▸ YOUR GOAL
In the entries below, find each line with the string "todos" and copy it.

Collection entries

* * *

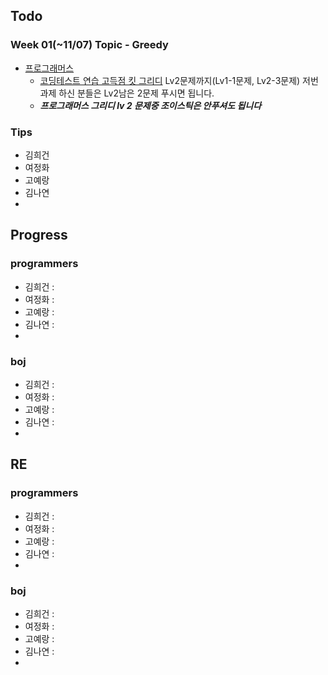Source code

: 
## Todo
### Week 01(~11/07) Topic - Greedy

- [프로그래머스](https://programmers.co.kr)
	- [코딩테스트 연습 고득점 킷 그리디](https://programmers.co.kr/learn/courses/30/parts/12244) Lv2문제까지(Lv1-1문제, Lv2-3문제) 저번 과제 하신 분들은 Lv2남은 2문제 푸시면 됩니다.
	- **_프로그래머스 그리디 lv 2 문제중 조이스틱은 안푸셔도 됩니다_**


### Tips

- 김희건
- 여정화
- 고예랑
- 김나연
- 


## Progress

### programmers
- 김희건 : 
- 여정화 :
- 고예랑 :
- 김나연 : 
- 

### boj
- 김희건 : 
- 여정화 :
- 고예랑 :
- 김나연 : 
- 


## RE

### programmers
- 김희건 : 
- 여정화 :
- 고예랑 :
- 김나연 : 
- 

### boj
- 김희건 : 
- 여정화 :
- 고예랑 :
- 김나연 : 
- 








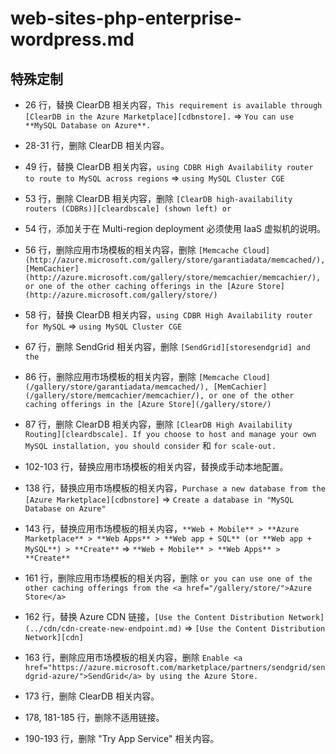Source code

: # web-sites-php-enterprise-wordpress.md

## 特殊定制

* 26 行，替换 ClearDB 相关内容，`This requirement is available through [ClearDB in the Azure Marketplace][cdbnstore].` => `You can use **MySQL Database on Azure**.`

* 28-31 行，删除 ClearDB 相关内容。

* 49 行，替换 ClearDB 相关内容，`using CDBR High Availability router to route to MySQL across regions` => `using MySQL Cluster CGE`

* 53 行，删除 ClearDB 相关内容，删除 `[ClearDB high-availability routers (CDBRs)][cleardbscale] (shown left) or`

* 54 行，添加关于在 Multi-region deployment 必须使用 IaaS 虚拟机的说明。

* 56 行，删除应用市场模板的相关内容，删除 `[Memcache Cloud](http://azure.microsoft.com/gallery/store/garantiadata/memcached/), [MemCachier](http://azure.microsoft.com/gallery/store/memcachier/memcachier/), or one of the other caching offerings in the [Azure Store](http://azure.microsoft.com/gallery/store/)`

* 58 行，替换 ClearDB 相关内容，`using CDBR High Availability router for MySQL` => `using MySQL Cluster CGE`

* 67 行，删除 SendGrid 相关内容，删除 `[SendGrid][storesendgrid] and the`

* 86 行，删除应用市场模板的相关内容，删除 `[Memcache Cloud](/gallery/store/garantiadata/memcached/), [MemCachier](/gallery/store/memcachier/memcachier/), or one of the other caching offerings in the [Azure Store](/gallery/store/)`

* 87 行，删除 ClearDB 相关内容，删除 `[ClearDB High Availability Routing][cleardbscale]. If you choose to host and manage your own MySQL installation, you should consider` 和 `for scale-out.`

* 102-103 行，替换应用市场模板的相关内容，替换成手动本地配置。

* 138 行，替换应用市场模板的相关内容，`Purchase a new database from the [Azure Marketplace][cdbnstore]` => `Create a database in "MySQL Database on Azure"`

* 143 行，替换应用市场模板的相关内容，`**Web + Mobile** > **Azure Marketplace** > **Web Apps** > **Web app + SQL** (or **Web app + MySQL**) > **Create**` => `**Web + Mobile** > **Web Apps** > **Create**`

* 161 行，删除应用市场模板的相关内容，删除 `or you can use one of the other caching offerings from the <a href="/gallery/store/">Azure Store</a>`

* 162 行，替换 Azure CDN 链接，`[Use the Content Distribution Network](../cdn/cdn-create-new-endpoint.md)` => `[Use the Content Distribution Network][cdn]`

* 163 行，删除应用市场模板的相关内容，删除 `Enable <a href="https://azure.microsoft.com/marketplace/partners/sendgrid/sendgrid-azure/">SendGrid</a> by using the Azure Store.`

* 173 行，删除 ClearDB 相关内容。

* 178, 181-185 行，删除不适用链接。

* 190-193 行，删除 "Try App Service" 相关内容。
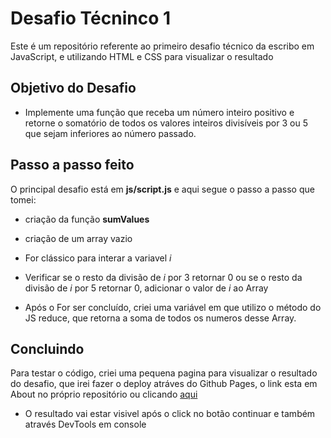 # Desafio Técninco 1

Este é um repositório referente ao primeiro desafio técnico da escribo em JavaScript, e utilizando HTML e CSS para visualizar o resultado

## Objetivo do Desafio

- Implemente uma função que receba um número inteiro positivo e retorne o somatório de todos os valores inteiros divisíveis por 3 ou 5 que sejam inferiores ao número passado.

## Passo a passo feito

O principal desafio está em **js/script.js** e aqui segue o passo a passo que tomei:

- criação da função **sumValues**

- criação de um array vazio

- For clássico para interar a variavel *i*

- Verificar se o resto da divisão de *i* por 3 retornar 0 ou se o resto da divisão de *i* por 5 retornar 0, adicionar o valor de *i* ao Array

- Após o For ser concluído, criei uma variável em que utilizo o método do JS reduce, que retorna a soma de todos os numeros desse Array.

## Concluindo

Para testar o código, criei uma pequena pagina para visualizar o resultado do desafio, que irei fazer o deploy atráves do Github Pages, o link esta em About no próprio repositório ou clicando [aqui](https://readme.so/editor)

- O resultado vai estar visivel após o click no botão continuar e também através DevTools em console
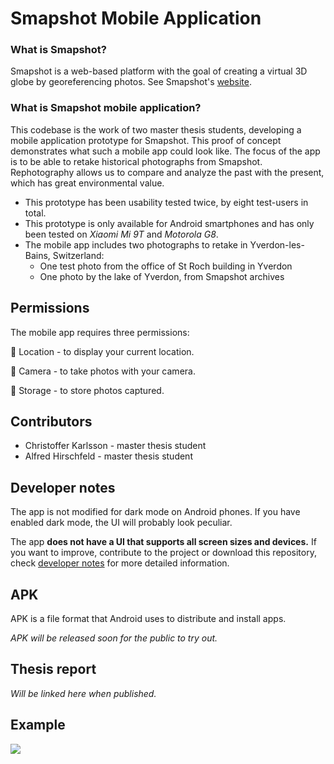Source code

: # Smapshot Mobile Application

### What is Smapshot?
Smapshot is a web-based platform with the goal of creating a virtual 3D globe by georeferencing photos. See Smapshot's [website](https://smapshot.heig-vd.ch/).

### What is Smapshot mobile application?
This codebase is the work of two master thesis students, developing a mobile application prototype for Smapshot. This proof of concept demonstrates what such a mobile app could look like. The focus of the app is to be able to retake historical photographs from Smapshot. Rephotography allows us to compare and analyze the past with the present, which has great environmental value.

* This prototype has been usability tested twice, by eight test-users in total.
* This prototype is only available for Android smartphones and has only been tested on *Xiaomi Mi 9T* and *Motorola G8*. 
* The mobile app includes two photographs to retake in Yverdon-les-Bains, Switzerland:
    * One test photo from the office of St Roch building in Yverdon
    * One photo by the lake of Yverdon, from Smapshot archives

## Permissions
The mobile app requires three permissions:

📍 Location - to display your current location.

📸 Camera - to take photos with your camera.

💾 Storage - to store photos captured.

## Contributors
* Christoffer Karlsson - master thesis student
* Alfred Hirschfeld - master thesis student

## Developer notes
The app is not modified for dark mode on Android phones. If you have enabled dark mode, the UI will probably look peculiar.

The app **does not have a UI that supports all screen sizes and devices.** If you want to improve, contribute to the project or download this repository, check [developer notes](https://github.com/Christoffer9612/smapshot-application/blob/master/developer_notes.md) for more detailed information.

## APK
APK is a file format that Android uses to distribute and install apps.

*APK will be released soon for the public to try out.* 

## Thesis report
*Will be linked here when published.* 

## Example
![](https://github.com/Christoffer9612/smapshot-application/blob/master/transparency_demo.gif)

* * *

▸ RESPONSE
- Implemente uma função que receba um número inteiro positivo e retorne o somatório de todos os valores inteiros divisíveis por 3 ou 5 que sejam inferiores ao número passado.
- Após o For ser concluído, criei uma variável em que utilizo o método do JS reduce, que retorna a soma de todos os numeros desse Array.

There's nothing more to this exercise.